Sonic Customers Bewildered by Fake Gunman
A fast food restaurant manager went to the extreme in training his staffers on how to handle a hold-up situation: his method scared paying customers and earned a serious reprimand from local police.
A manager of a Sonic in St. Joseph, MO recently staged a lunchtime mugging, recruiting someone to enter the restaurant with a real-looking toy gun and hold it to an employee’s head. Problem was, employees weren’t the only ones taken by surprise: When authorities received frantic reports from panicked customers of a potential hostage situation, they sped to the restaurant to resolve it.
“The officers quickly determined this was a training exercise,” the St. Joseph police commander Jim Connors recounts. “We forcefully got the message across that’s not expected behavior.”

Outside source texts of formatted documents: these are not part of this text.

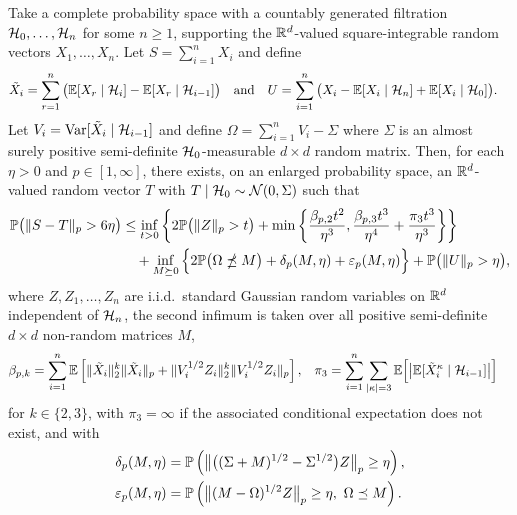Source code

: \begin{theorem}%
  \label{thm:sa_dependent}

  Take a complete probability space with a countably generated
  filtration $\cH_0, \ldots, \cH_n$
  for some $n \geq 1$, supporting the
  $\R^d$-valued square-integrable random vectors
  $X_1, \ldots, X_n$.
  Let $S = \sum_{i=1}^n X_i$ and
  define
  \begin{align*}
    \tilde X_i
    &=
    \sum_{r=1}^n \big(\E[X_{r} \mid \cH_{i}] - \E[X_{r} \mid \cH_{i-1}]\big)
    & &\text{and}
    &U
    &=
    \sum_{i=1}^{n} \big(
    X_i - \E[ X_i \mid \cH_n]
    + \E[ X_i \mid \cH_0 ]
    \big).
  \end{align*}
  Let $V_i = \Var[\tilde X_i \mid \cH_{i-1}]$ and
  define $\Omega = \sum_{i=1}^n V_i - \Sigma$
  where $\Sigma$ is an almost surely positive semi-definite $\cH_0$-measurable
  $d \times d$ random matrix.
  Then, for each $\eta > 0$ and $p \in [1,\infty]$,
  there exists, on an enlarged probability space,
  an $\R^d$-valued random vector $T$ with
  $T \mid \cH_0 \sim \cN(0, \Sigma)$ such that
  \begin{align}
    \label{eq:sa_dependent}
    \P\big(\|S-T\|_p > 6\eta\big)
    &\leq
    \inf_{t>0}
    \left\{
    2 \P\big( \|Z\|_p > t \big)
    + \min\left\{
    \frac{\beta_{p,2} t^2}{\eta^3},
    \frac{\beta_{p,3} t^3}{\eta^4}
    + \frac{\pi_3 t^3}{\eta^3}
    \right\}
    \right\} \nonumber \\
    &\quad+
    \inf_{M \succeq 0}
    \Big\{ 2 \P\big(\Omega \npreceq M\big) + \delta_p(M,\eta)
    + \varepsilon_p(M, \eta)\Big\}
    +\P\big(\|U\|_p>\eta\big),
  \end{align}
  where $Z, Z_1,\dots ,Z_n$ are i.i.d.\ standard Gaussian random variables on
  $\R^d$ independent of $\cH_n$,
  the second infimum is taken over all positive semi-definite
  $d \times d$ non-random matrices $M$,
  \begin{align*}
    \beta_{p,k}
    &=
    \sum_{i=1}^n \E\left[\| \tilde X_i \|^k_2 \| \tilde X_i \|_p
      + \|V_i^{1/2} Z_i \|^k_2 \|V_i^{1/2} Z_i \|_p \right],
    &\pi_3
    &=
    \sum_{i=1}^{n}
    \sum_{|\kappa| = 3}
    \E \Big[ \big|
      \E [ \tilde X_i^\kappa \mid \cH_{i-1} ]
      \big| \Big]
  \end{align*}
  for $k \in \{2, 3\}$, with $\pi_3 = \infty$ if the associated
  conditional expectation does not exist, and with
  \begin{align*}
    \delta_p(M,\eta)
    &=
    \P\left(
      \big\|\big((\Sigma +M)^{1/2}- \Sigma^{1/2}\big) Z\big\|_p
      \geq \eta
    \right), \\
    \varepsilon_p(M, \eta)
    &=
    \P\left(\big\| (M - \Omega)^{1/2} Z \big\|_p\geq \eta, \
      \Omega \preceq M\right).
  \end{align*}
\end{theorem}

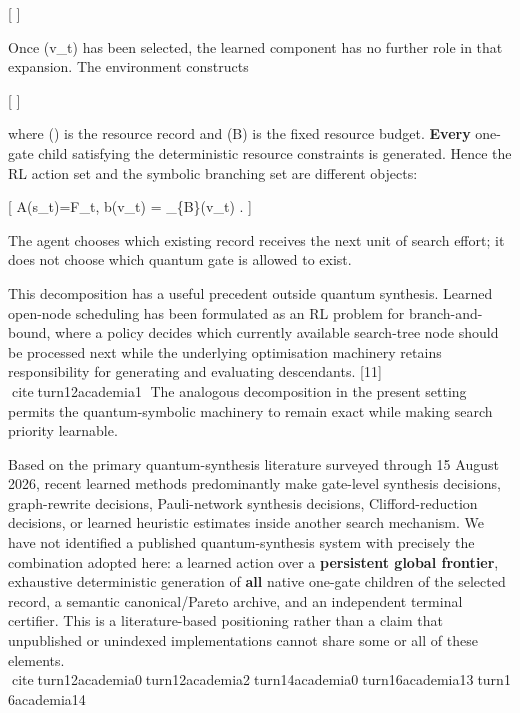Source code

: \documentclass[
]{article}
\begin{document}
{[}   {]}

Once (v\_t) has been selected, the learned component has no further role
in that expansion. The environment constructs

{[}   {]}

where (\boldsymbol\rho) is the resource record and (\mathbf B) is the
fixed resource budget. \textbf{Every} one-gate child satisfying the
deterministic resource constraints is generated. Hence the RL action set
and the symbolic branching set are different objects:

{[} \textbar{}\mathcal A(s\_t)\textbar=\textbar{}\mathcal F\_t\textbar,
\qquad b(v\_t) = \left\textbar{}
\_\{\mathbf B\}(v\_t) \right\textbar.  {]}

The agent chooses which existing record receives the next unit of search
effort; it does not choose which quantum gate is allowed to exist.

This decomposition has a useful precedent outside quantum synthesis.
Learned open-node scheduling has been formulated as an RL problem for
branch-and-bound, where a policy decides which currently available
search-tree node should be processed next while the underlying
optimisation machinery retains responsibility for generating and
evaluating descendants. {[}11{]} citeturn12academia1 The analogous
decomposition in the present setting permits the quantum-symbolic
machinery to remain exact while making search priority learnable.

Based on the primary quantum-synthesis literature surveyed through 15
August 2026, recent learned methods predominantly make gate-level
synthesis decisions, graph-rewrite decisions, Pauli-network synthesis
decisions, Clifford-reduction decisions, or learned heuristic estimates
inside another search mechanism. We have not identified a published
quantum-synthesis system with precisely the combination adopted here: a
learned action over a \textbf{persistent global frontier}, exhaustive
deterministic generation of \textbf{all} native one-gate children of the
selected record, a semantic canonical/Pareto archive, and an independent
terminal certifier. This is a literature-based positioning rather than a
claim that unpublished or unindexed implementations cannot share some or
all of these elements.
citeturn12academia0turn12academia2turn14academia0turn16academia13turn16academia14
\end{document}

Sonic did not return calls and e-mails seeking comment, so it’s unclear whether the manager was following a corporate directive. Connors reports the St. Joe police also contacted Sonic in the wake of the incident, but have not yet received a response.
No arrests were made in conjunction with the pseudo-crime.
Fast food restaurants are frequently targeted by robbers: According to the Bureau of Labor Statistics, dozens of fast food workers are killed every year, usually in the course of late-night armed robberies. Asked whether St. Joe’s fast food restaurants have been plagued by violent crime, Connors said “No.”
“If you’re going to do this,” he added, “At least do it when customers aren’t there.”